Page 38: Technisch Jeugdplan v.v. IJmuiden _versie 300410

6.6 Trainen van C- junioren. Kenmerken. Voor sommige spelers gaat de pubertijd beginnen. De C-speler is hierdoor vaak erg met zichzelf bezig en er ontstaat ook interesse voor andere zaken. De C-speler kent soms een snelle lichaamsgroei en er ontstaat enige disharmonie in het lichaam. De speler kan zich daardoor enigszins stuntelig en slungelachtig gaan bewegen. Hierdoor is de speler soms maar beperkt “belastbaar” en is tevens blessuregevoelig.

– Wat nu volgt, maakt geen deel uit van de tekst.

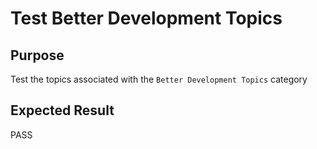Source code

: Test Better Development Topics
==============================

Purpose
-------
Test the topics associated with the `Better Development Topics` category

Expected Result
---------------
PASS


<!---
BSSw Metadata:
Publish: preview
Categories: Development
Topics: Documentation, Configuration and builds, Revision Control, Software Release and Deployment, Issue Tracking, Scientific Programming Languages, Programming Tools, Refactoring
Tags: training
Level: 2
Prerequisites: defaults
Aggregate: subresource
RSS Update: 2019-04-19
--->
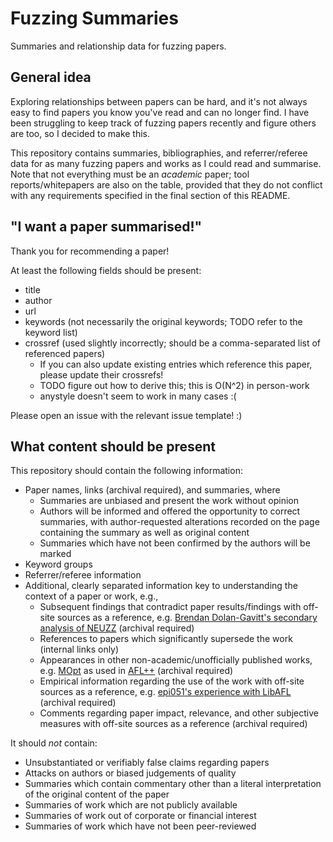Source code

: # Fuzzing Summaries

Summaries and relationship data for fuzzing papers.

## General idea

Exploring relationships between papers can be hard, and it's not always easy to
find papers you know you've read and can no longer find. I have been struggling
to keep track of fuzzing papers recently and figure others are too, so I decided
to make this.

This repository contains summaries, bibliographies, and referrer/referee data
for as many fuzzing papers and works as I could read and summarise. Note that
not everything must be an _academic_ paper; tool reports/whitepapers are also
on the table, provided that they do not conflict with any requirements specified
in the final section of this README.

## "I want a paper summarised!"

Thank you for recommending a paper!

At least the following fields should be present:
- title
- author
- url
- keywords (not necessarily the original keywords; TODO refer to the keyword list)
- crossref (used slightly incorrectly; should be a comma-separated list of referenced papers)
  - If you can also update existing entries which reference this paper,
  please update their crossrefs!
  - TODO figure out how to derive this; this is O(N^2) in person-work
  - anystyle doesn't seem to work in many cases :(


Please open an issue with the relevant issue template! :)

## What content should be present

This repository should contain the following information:
 - Paper names, links (archival required), and summaries, where
   - Summaries are unbiased and present the work without opinion
   - Authors will be informed and offered the opportunity to correct summaries,
     with author-requested alterations recorded on the page containing the
     summary as well as original content
   - Summaries which have not been confirmed by the authors will be marked
 - Keyword groups
 - Referrer/referee information
 - Additional, clearly separated information key to understanding the context of 
   a paper or work, e.g.,
   - Subsequent findings that contradict paper results/findings with off-site
     sources as a reference, e.g. [Brendan Dolan-Gavitt's secondary analysis of NEUZZ]
     (archival required)
   - References to papers which significantly supersede the work (internal links
     only)
   - Appearances in other non-academic/unofficially published works, e.g. [MOpt]
     as used in [AFL++] (archival required)
   - Empirical information regarding the use of the work with off-site sources
     as a reference, e.g. [epi051's experience with LibAFL] (archival required)
   - Comments regarding paper impact, relevance, and other subjective measures
     with off-site sources as a reference (archival required)

It should _not_ contain:
 - Unsubstantiated or verifiably false claims regarding papers
 - Attacks on authors or biased judgements of quality
 - Summaries which contain commentary other than a literal interpretation of the
   original content of the paper
 - Summaries of work which are not publicly available
 - Summaries of work out of corporate or financial interest
 - Summaries of work which have not been peer-reviewed

[MOpt]: https://www.usenix.org/conference/usenixsecurity19/presentation/lyu
[AFL++]: https://github.com/AFLplusplus/AFLplusplus
[epi051's experience with LibAFL]: https://epi052.gitlab.io/notes-to-self/blog/2021-11-01-fuzzing-101-with-libafl/
[Brendan Dolan-Gavitt's secondary analysis of NEUZZ]: https://twitter.com/moyix/status/1513608538500870154
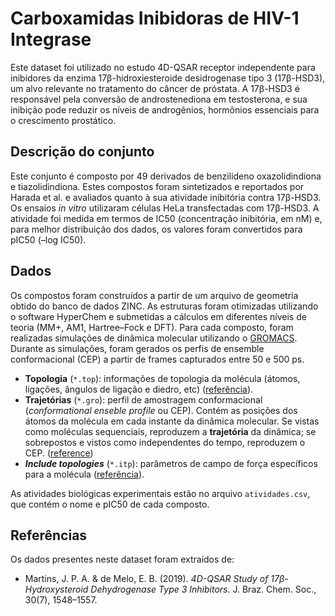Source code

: # Carboxamidas Inibidoras de HIV-1 Integrase

Este dataset foi utilizado no estudo 4D-QSAR receptor independente para inibidores da enzima 17β-hidroxiesteroide desidrogenase tipo 3 (17β-HSD3), um alvo relevante no tratamento do câncer de próstata. A 17β-HSD3 é responsável pela conversão de androstenediona em testosterona, e sua inibição pode reduzir os níveis de androgênios, hormônios essenciais para o crescimento prostático.


## Descrição do conjunto

Este conjunto é composto por 49 derivados de benzilideno oxazolidindiona e tiazolidindiona. Estes compostos foram sintetizados e reportados por Harada et al. e avaliados quanto à sua atividade inibitória contra 17β-HSD3. Os ensaios *in vitro* utilizaram células HeLa transfectadas com 17β-HSD3. A atividade foi medida em termos de IC50 (concentração inibitória, em nM) e, para melhor distribuição dos dados, os valores foram convertidos para pIC50 (–log IC50).

## Dados

Os compostos foram construídos a partir de um arquivo de geometria obtido do banco de dados ZINC. As estruturas foram otimizadas utilizando o software HyperChem e submetidas a cálculos em diferentes níveis de teoria (MM+, AM1, Hartree–Fock e DFT). Para cada composto, foram realizadas simulações de dinâmica molecular utilizando o [GROMACS](https://www.gromacs.org/). Durante as simulações, foram gerados os perfis de ensemble conformacional (CEP) a partir de frames capturados entre 50 e 500 ps.

- **Topologia** (`*.top`): informações de topologia da molécula (átomos, ligações, ângulos de ligação e diedro, etc) ([referência](https://manual.gromacs.org/current/reference-manual/topologies/topology-file-formats.html#topology-file)).
- **Trajetórias** (`*.gro`): perfil de amostragem conformacional (_conformational enseble profile_ ou CEP). Contém as posições dos átomos da molécula em cada instante da dinâmica molecular. Se vistas como moléculas sequenciais, reproduzem a **trajetória** da dinâmica; se sobrepostos e vistos como independentes do tempo, reproduzem o CEP. ([reference](https://manual.gromacs.org/current/reference-manual/file-formats.html#gro))
- **_Include topologies_** (`*.itp`): parâmetros de campo de força específicos para a molécula ([referência](https://manual.gromacs.org/current/reference-manual/topologies/topology-file-formats.html#molecule-itp-file)).


As atividades biológicas experimentais estão no arquivo `atividades.csv`, que contém o nome e pIC50 de cada composto.


## Referências

Os dados presentes neste dataset foram extraídos de:

- Martins, J. P. A. & de Melo, E. B. (2019). *4D-QSAR Study of 17β-Hydroxysteroid Dehydrogenase Type 3 Inhibitors*. J. Braz. Chem. Soc., 30(7), 1548–1557.
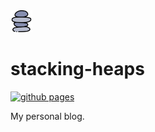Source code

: <img src="blog/static/logo.png" width="7%" />

# stacking-heaps
[![github pages](https://github.com/williamlucia/stacking-heaps/actions/workflows/gh-pages.yml/badge.svg)](https://github.com/williamlucia/stacking-heaps/actions/workflows/gh-pages.yml)

My personal blog.
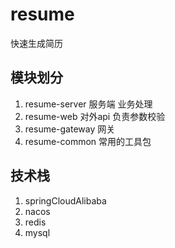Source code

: # resume
快速生成简历

## 模块划分
1. resume-server 服务端 业务处理
2. resume-web 对外api 负责参数校验
3. resume-gateway 网关
4. resume-common 常用的工具包
## 技术栈
1. springCloudAlibaba
2. nacos
3. redis
4. mysql

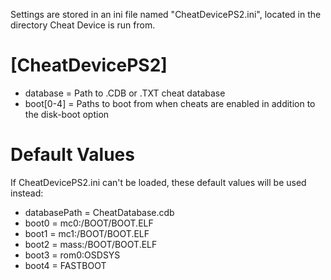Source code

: Settings are stored in an ini file named "CheatDevicePS2.ini", located in the directory Cheat Device is run from.
# [CheatDevicePS2]
* database = Path to .CDB or .TXT cheat database
* boot[0-4] = Paths to boot from when cheats are enabled in addition to the disk-boot option

# Default Values
If CheatDevicePS2.ini can't be loaded, these default values will be used instead:
* databasePath = CheatDatabase.cdb
* boot0 = mc0:/BOOT/BOOT.ELF
* boot1 = mc1:/BOOT/BOOT.ELF
* boot2 = mass:/BOOT/BOOT.ELF
* boot3 = rom0:OSDSYS
* boot4 = FASTBOOT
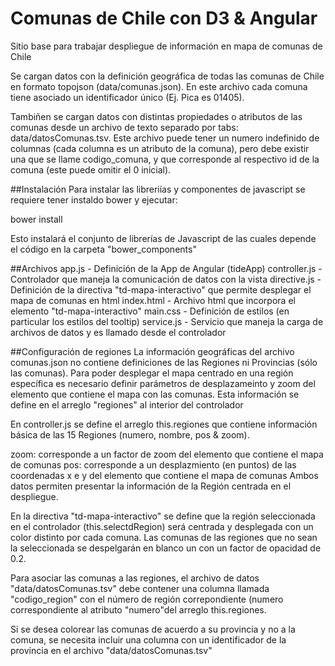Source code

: # Comunas de Chile con D3 & Angular
Sitio base para trabajar despliegue de información en mapa de comunas de Chile

Se cargan datos con la definición geográfica de todas las comunas de Chile en formato topojson (data/comunas.json). En este archivo cada comuna tiene asociado un identificador único (Ej. Pica es 01405).

Tambiñen se cargan datos con distintas propiedades o atributos de las comunas desde un archivo de texto separado por tabs: data/datosComunas.tsv.  Este archivo puede tener un numero indefinido de columnas (cada columna es un atributo de la comuna), pero debe existir una que se llame codigo_comuna, y que corresponde al respectivo id de la comuna (este puede omitir el 0 inicial).

##Instalación
Para instalar las libreriías y componentes de javascript se requiere tener instaldo bower y ejecutar:

bower install

Esto instalará el conjunto de librerías de Javascript de las cuales depende el código en la carpeta "bower_components"

##Archivos
app.js - Definición de la App de Angular (tideApp)
controller.js - Controlador que maneja la comunicación de datos con la vista
directive.js - Definición de la directiva "td-mapa-interactivo" que permite desplegar el mapa de comunas en html
index.html - Archivo html que incorpora el elemento "td-mapa-interactivo"
main.css - Definición de estilos (en particular los estilos del tooltip)
service.js - Servicio que maneja la carga de archivos de datos y es llamado desde el controlador

##Configuración de regiones
La información geográficas del archivo comunas.json no contiene definiciones de las Regiones ni Provincias (sólo las comunas).  Para poder desplegar el mapa centrado en una región específica es necesario definir parámetros de desplazameinto y zoom del elemento que contiene el mapa con las comunas.  Esta información se define en el arreglo "regiones" al interior del controlador

En controller.js se define el arreglo this.regiones que contiene información básica de las 15 Regiones (numero, nombre, pos & zoom).

zoom: corresponde a un factor de zoom del elemento que contiene el mapa de comunas
pos: corresponde a un desplazmiento (en puntos) de las coordenadas x e y del elemento que contiene el mapa de comunas
Ambos datos permiten presentar la información de la Región centrada en el despliegue.

En la directiva "td-mapa-interactivo" se define que la región seleccionada en el controlador (this.selectdRegion) será centrada y desplegada con un color distinto por cada comuna.  Las comunas de las regiones que no sean la seleccionada se despelgarán en blanco un con un factor de opacidad de 0.2.

Para asociar las comunas a las regiones, el archivo de datos "data/datosComunas.tsv" debe contener una columna llamada "codigo_region" con el número de región correpondiente (numero correspondiente al atributo "numero"del arreglo this.regiones.

Si se desea colorear las comunas de acuerdo a su provincia y no a la comuna, se necesita incluir una columna con un identificador de la provincia en el archivo "data/datosComunas.tsv"




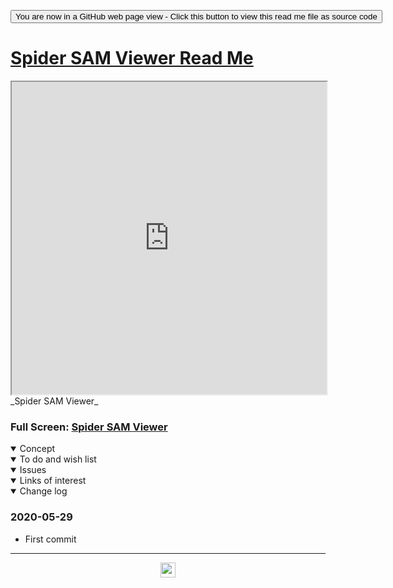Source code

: <span style=display:none; >[You are now in a GitHub source code view - click this link to view Read Me file as a web page]( https://ladybug.tools/spider-2020/spider-sam-viewer/readme.html "View file as a web page." ) </span>

<div><input type=button class = 'btn btn-secondary btn-sm' onclick=window.location.href="https://github.com/ladybug-tools/spider-2020/tree/master/spider-sam-viewer/";
value='You are now in a GitHub web page view - Click this button to view this read me file as source code' ></div>


# [Spider SAM Viewer Read Me]( ./readme.html )


<iframe src=https://ladybug.tools/spider-2020/spider-sam-viewer/ width=100% height=500px >Iframes are not viewable in GitHub source code view</iframe>
_Spider SAM Viewer_

### Full Screen: [Spider SAM Viewer]( https://www.ladybug.tools/spider-2020/spider-sam-viewer/ )


<details open >
<summary>Concept</summary>


</details>

<details open >
<summary>To do and wish list </summary>


</details>

<details open >
<summary>Issues </summary>


</details>

<details open >
<summary>Links of interest</summary>


</details>

<details open >
<summary>Change log </summary>

### 2020-05-29

* First commit

</details>

***

<center title="hello! Click me to go up to the top" ><a href=javascript:window.scrollTo(0,0); style=text-decoration:none; > <img width=24 src="https://ladybug.tools/artwork/icons_bugs/ico/spider.ico" > </a></center>

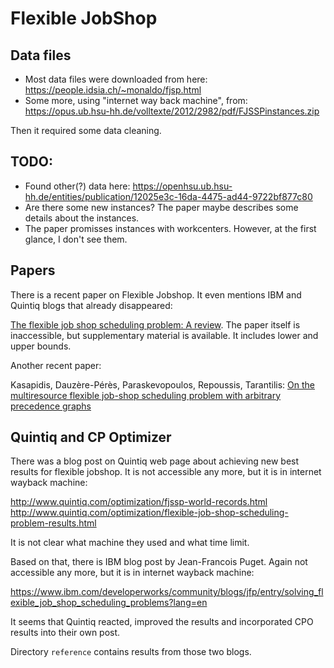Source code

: # Flexible JobShop

## Data files

* Most data files were downloaded from here: <https://people.idsia.ch/~monaldo/fjsp.html>
* Some more, using "internet way back machine", from: <https://opus.ub.hsu-hh.de/volltexte/2012/2982/pdf/FJSSPinstances.zip>

Then it required some data cleaning.

## TODO:

* Found other(?) data here: <https://openhsu.ub.hsu-hh.de/entities/publication/12025e3c-16da-4475-ad44-9722bf877c80>
* Are there some new instances? The paper maybe describes some details about the instances.
* The paper promisses instances with workcenters. However, at the first glance, I don't see them.

## Papers

There is a recent paper on Flexible Jobshop. It even mentions IBM and Quintiq blogs that already disappeared:

[The flexible job shop scheduling problem: A review](https://www.sciencedirect.com/science/article/abs/pii/S037722172300382X).
The paper itself is inaccessible, but supplementary material is available. It includes lower and upper bounds.

Another recent paper:

Kasapidis, Dauzère-Pérès, Paraskevopoulos, Repoussis, Tarantilis:
[On the multiresource flexible job-shop scheduling problem with arbitrary precedence graphs](https://onlinelibrary.wiley.com/doi/full/10.1111/poms.13977)

## Quintiq and CP Optimizer

There was a blog post on Quintiq web page about achieving new best results for
flexible jobshop. It is not accessible any more, but it is in internet wayback
machine:

<http://www.quintiq.com/optimization/fjssp-world-records.html>
<http://www.quintiq.com/optimization/flexible-job-shop-scheduling-problem-results.html>

It is not clear what machine they used and what time limit.

Based on that, there is IBM blog post by Jean-Francois Puget. Again not
accessible any more, but it is in internet wayback machine:

<https://www.ibm.com/developerworks/community/blogs/jfp/entry/solving_flexible_job_shop_scheduling_problems?lang=en>

It seems that Quintiq reacted, improved the results and incorporated CPO results into their own post.

Directory `reference` contains results from those two blogs.
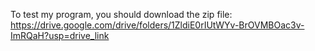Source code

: To test my program, you should download the zip file:
https://drive.google.com/drive/folders/1ZldiE0rIUtWYv-BrOVMBOac3v-ImRQaH?usp=drive_link
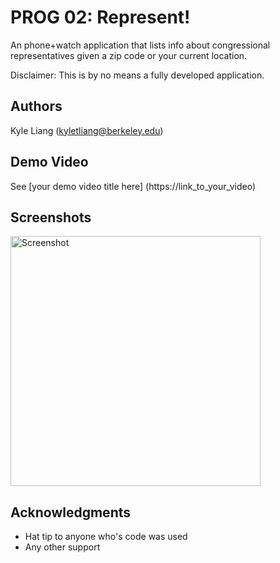 # PROG 02: Represent!

An phone+watch application that lists info about congressional representatives given a zip code or your current location. 

Disclaimer: This is by no means a fully developed application.

## Authors

Kyle Liang ([kyletliang@berkeley.edu](mailto:kyletliang@berkeley.edu))

## Demo Video

See [your demo video title here] (https://link_to_your_video)

## Screenshots

<img src="screenshots/main.png" height="400" alt="Screenshot"/>

## Acknowledgments

* Hat tip to anyone who's code was used
* Any other support
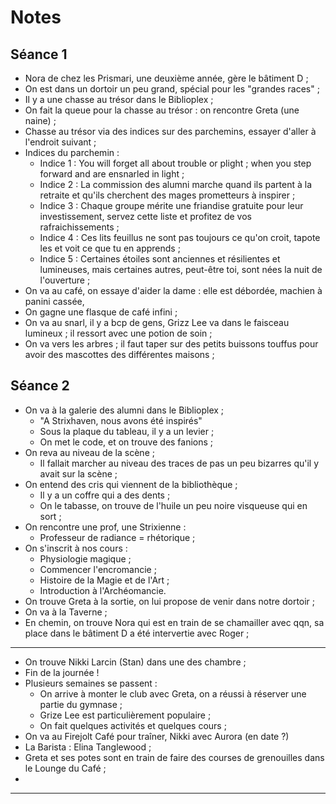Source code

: # Notes

## Séance 1

* Nora de chez les Prismari, une deuxième année, gère le bâtiment D ;
* On est dans un dortoir un peu grand, spécial pour les "grandes races" ;
* Il y a une chasse au trésor dans le Biblioplex ;
* On fait la queue pour la chasse au trésor : on rencontre Greta (une naine) ;
* Chasse au trésor via des indices sur des parchemins, essayer d'aller à l'endroit suivant ;
* Indices du parchemin : 
    * Indice 1 : You will forget all about trouble or plight ; when you step forward and are ensnarled in light ;
    * Indice 2 : La commission des alumni marche quand ils partent à la retraite et qu'ils cherchent des mages prometteurs à inspirer ;
    * Indice 3 : Chaque groupe mérite une friandise gratuite pour leur investissement, servez cette liste et profitez de vos rafraichissements ;
    * Indice 4 : Ces lits feuillus ne sont pas toujours ce qu'on croit, tapote les et voit ce que tu en apprends ;
    * Indice 5 : Certaines étoiles sont anciennes et résilientes et lumineuses, mais certaines autres, peut-être toi, sont nées la nuit de l'ouverture ;
* On va au café, on essaye d'aider la dame : elle est débordée, machien à panini cassée, 
* On gagne une flasque de café infini ;
* On va au snarl, il y a bcp de gens, Grizz Lee va dans le faisceau lumineux ; il ressort avec une potion de soin ;
* On va vers les arbres ; il faut taper sur des petits buissons touffus pour avoir des mascottes des différentes maisons ;

## Séance 2

* On va à la galerie des alumni dans le Biblioplex ;
    * "A Strixhaven, nous avons été inspirés"
    * Sous la plaque du tableau, il y a un levier ;
    * On met le code, et on trouve des fanions ;
* On reva au niveau de la scène ;
    * Il fallait marcher au niveau des traces de pas un peu bizarres qu'il y avait sur la scène ;
* On entend des cris qui viennent de la bibliothèque ;
    * Il y a un coffre qui a des dents ;
    * On le tabasse, on trouve de l'huile un peu noire visqueuse qui en sort ;
* On rencontre une prof, une Strixienne : 
    * Professeur de radiance = rhétorique ;
* On s'inscrit à nos cours : 
    * Physiologie magique ;
    * Commencer l'encromancie ;
    * Histoire de la Magie et de l'Art ;
    * Introduction à l'Archéomancie.
* On trouve Greta à la sortie, on lui propose de venir dans notre dortoir ;
* On va à la Taverne ;
* En chemin, on trouve Nora qui est en train de se chamailler avec qqn, sa place dans le bâtiment D a été intervertie avec Roger ;
--- 
* On trouve Nikki Larcin (Stan) dans une des chambre ;
* Fin de la journée ! 
* Plusieurs semaines se passent : 
    * On arrive à monter le club avec Greta, on a réussi à réserver une partie du gymnase ;
    * Grize Lee est particulièrement populaire ;
    * On fait quelques activités et quelques cours ;
* On va au Firejolt Café pour traîner, Nikki avec Aurora (en date ?)
* La Barista : Elina Tanglewood ;
* Greta et ses potes sont en train de faire des courses de grenouilles dans le Lounge du Café ;
* 
---
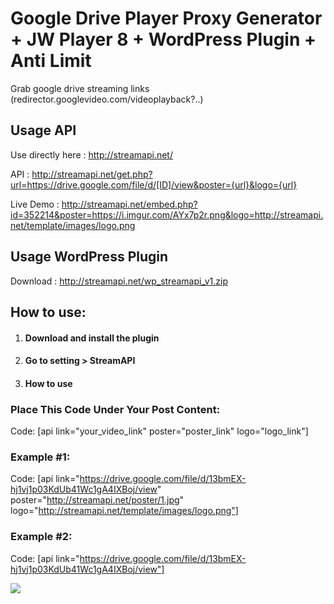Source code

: # Google Drive Player Proxy Generator + JW Player 8 + WordPress Plugin + Anti Limit
Grab google drive streaming links (redirector.googlevideo.com/videoplayback?..)

## Usage API

Use directly here : <a href="http://streamapi.net/" rel="dofollow">http://streamapi.net/

API : http://streamapi.net/get.php?url=https://drive.google.com/file/d/[ID]/view&poster={url}&logo={url}

Live Demo : http://streamapi.net/embed.php?id=352214&poster=https://i.imgur.com/AYx7p2r.png&logo=http://streamapi.net/template/images/logo.png

## Usage WordPress Plugin

Download : http://streamapi.net/wp_streamapi_v1.zip

## How to use:
 
 1. #### Download and install the plugin
 2. #### Go to setting > StreamAPI
 3. #### How to use
 
### Place This Code Under Your Post Content:
 
Code:
[api link="your_video_link" poster="poster_link" logo="logo_link"]

### Example #1:
 
Code:
[api link="https://drive.google.com/file/d/13bmEX-hj1vj1p03KdUb41Wc1gA4IXBoj/view" poster="http://streamapi.net/poster/1.jpg" logo="http://streamapi.net/template/images/logo.png"]

### Example #2:
 
Code:
[api link="https://drive.google.com/file/d/13bmEX-hj1vj1p03KdUb41Wc1gA4IXBoj/view"]

![](https://i.imgur.com/pkAyfgr.png)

Dit geldt speciaal voor de aanhechtingen van de spieren. De leergierigheid die de D-pupil nog zo kenmerkt kan soms (tijdelijk) ontbreken, ook de stemming van de C-speler kan aan schommelingen onderhevig zijn. In enkele gevallen zal/ kan de C-speler zich beginnen af te zetten tegen gezag en gaat groepjes vormen. In prestatief opzicht kan sprake zijn van tijdelijke achteruitgang doordat de coördinatie ontbreekt. Er ontstaat in deze fase vaak interesse voor andere hobby’s en sporten. Trainingsaccenten.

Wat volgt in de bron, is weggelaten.